- RECORDS FOR THE TASK -
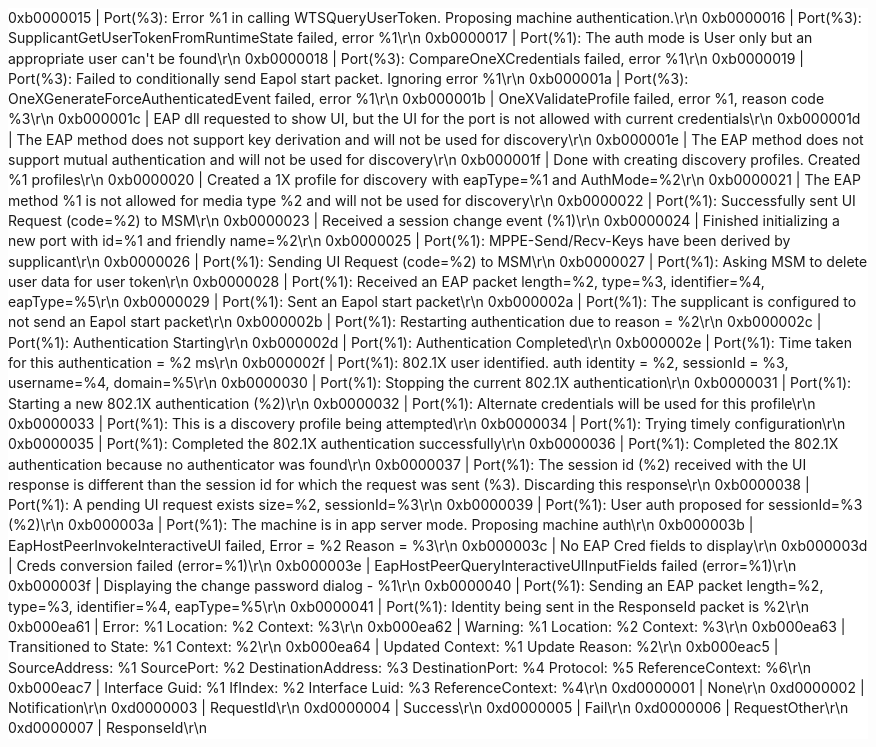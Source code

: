 0xb0000015 | Port(%3): Error %1 in calling WTSQueryUserToken. Proposing machine authentication.\r\n
0xb0000016 | Port(%3): SupplicantGetUserTokenFromRuntimeState failed, error %1\r\n
0xb0000017 | Port(%1): The auth mode is User only but an appropriate user can't be found\r\n
0xb0000018 | Port(%3): CompareOneXCredentials failed, error %1\r\n
0xb0000019 | Port(%3): Failed to conditionally send Eapol start packet. Ignoring error %1\r\n
0xb000001a | Port(%3): OneXGenerateForceAuthenticatedEvent failed, error %1\r\n
0xb000001b | OneXValidateProfile failed, error %1, reason code %3\r\n
0xb000001c | EAP dll requested to show UI, but the UI for the port is not allowed with current credentials\r\n
0xb000001d | The EAP method does not support key derivation and will not be used for discovery\r\n
0xb000001e | The EAP method does not support mutual authentication and will not be used for discovery\r\n
0xb000001f | Done with creating discovery profiles. Created %1 profiles\r\n
0xb0000020 | Created a 1X profile for discovery with eapType=%1 and AuthMode=%2\r\n
0xb0000021 | The EAP method %1 is not allowed for media type %2 and will not be used for discovery\r\n
0xb0000022 | Port(%1): Successfully sent UI Request (code=%2) to MSM\r\n
0xb0000023 | Received a session change event (%1)\r\n
0xb0000024 | Finished initializing a new port with id=%1 and friendly name=%2\r\n
0xb0000025 | Port(%1): MPPE-Send/Recv-Keys have been derived by supplicant\r\n
0xb0000026 | Port(%1): Sending UI Request (code=%2) to MSM\r\n
0xb0000027 | Port(%1): Asking MSM to delete user data for user token\r\n
0xb0000028 | Port(%1): Received an EAP packet length=%2, type=%3, identifier=%4, eapType=%5\r\n
0xb0000029 | Port(%1): Sent an Eapol start packet\r\n
0xb000002a | Port(%1): The supplicant is configured to not send an Eapol start packet\r\n
0xb000002b | Port(%1): Restarting authentication due to reason = %2\r\n
0xb000002c | Port(%1): Authentication Starting\r\n
0xb000002d | Port(%1): Authentication Completed\r\n
0xb000002e | Port(%1): Time taken for this authentication = %2 ms\r\n
0xb000002f | Port(%1): 802.1X user identified. auth identity = %2, sessionId = %3, username=%4, domain=%5\r\n
0xb0000030 | Port(%1): Stopping the current 802.1X authentication\r\n
0xb0000031 | Port(%1): Starting a new 802.1X authentication (%2)\r\n
0xb0000032 | Port(%1): Alternate credentials will be used for this profile\r\n
0xb0000033 | Port(%1): This is a discovery profile being attempted\r\n
0xb0000034 | Port(%1): Trying timely configuration\r\n
0xb0000035 | Port(%1): Completed the 802.1X authentication successfully\r\n
0xb0000036 | Port(%1): Completed the 802.1X authentication because no authenticator was found\r\n
0xb0000037 | Port(%1): The session id (%2) received with the UI response is different than the session id for which the request was sent (%3). Discarding this response\r\n
0xb0000038 | Port(%1): A pending UI request exists size=%2, sessionId=%3\r\n
0xb0000039 | Port(%1): User auth proposed for sessionId=%3 (%2)\r\n
0xb000003a | Port(%1): The machine is in app server mode. Proposing machine auth\r\n
0xb000003b | EapHostPeerInvokeInteractiveUI failed, Error = %2 Reason = %3\r\n
0xb000003c | No EAP Cred fields to display\r\n
0xb000003d | Creds conversion failed (error=%1)\r\n
0xb000003e | EapHostPeerQueryInteractiveUIInputFields failed (error=%1)\r\n
0xb000003f | Displaying the change password dialog - %1\r\n
0xb0000040 | Port(%1): Sending an EAP packet length=%2, type=%3, identifier=%4, eapType=%5\r\n
0xb0000041 | Port(%1): Identity being sent in the ResponseId packet is %2\r\n
0xb000ea61 | Error: %1 Location: %2 Context: %3\r\n
0xb000ea62 | Warning: %1 Location: %2 Context: %3\r\n
0xb000ea63 | Transitioned to State: %1 Context: %2\r\n
0xb000ea64 | Updated Context: %1 Update Reason: %2\r\n
0xb000eac5 | SourceAddress: %1 SourcePort: %2 DestinationAddress: %3 DestinationPort: %4 Protocol: %5 ReferenceContext: %6\r\n
0xb000eac7 | Interface Guid: %1 IfIndex: %2 Interface Luid: %3 ReferenceContext: %4\r\n
0xd0000001 | None\r\n
0xd0000002 | Notification\r\n
0xd0000003 | RequestId\r\n
0xd0000004 | Success\r\n
0xd0000005 | Fail\r\n
0xd0000006 | RequestOther\r\n
0xd0000007 | ResponseId\r\n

- WORK ITEM -
Restate word for word the lines from the line containing "0xd0000003 | RequestId\r\n" through the last line of the listing, inclusive, and nothing beyond them.

- ANSWER AREA -
0xd0000003 | RequestId\r\n
0xd0000004 | Success\r\n
0xd0000005 | Fail\r\n
0xd0000006 | RequestOther\r\n
0xd0000007 | ResponseId\r\n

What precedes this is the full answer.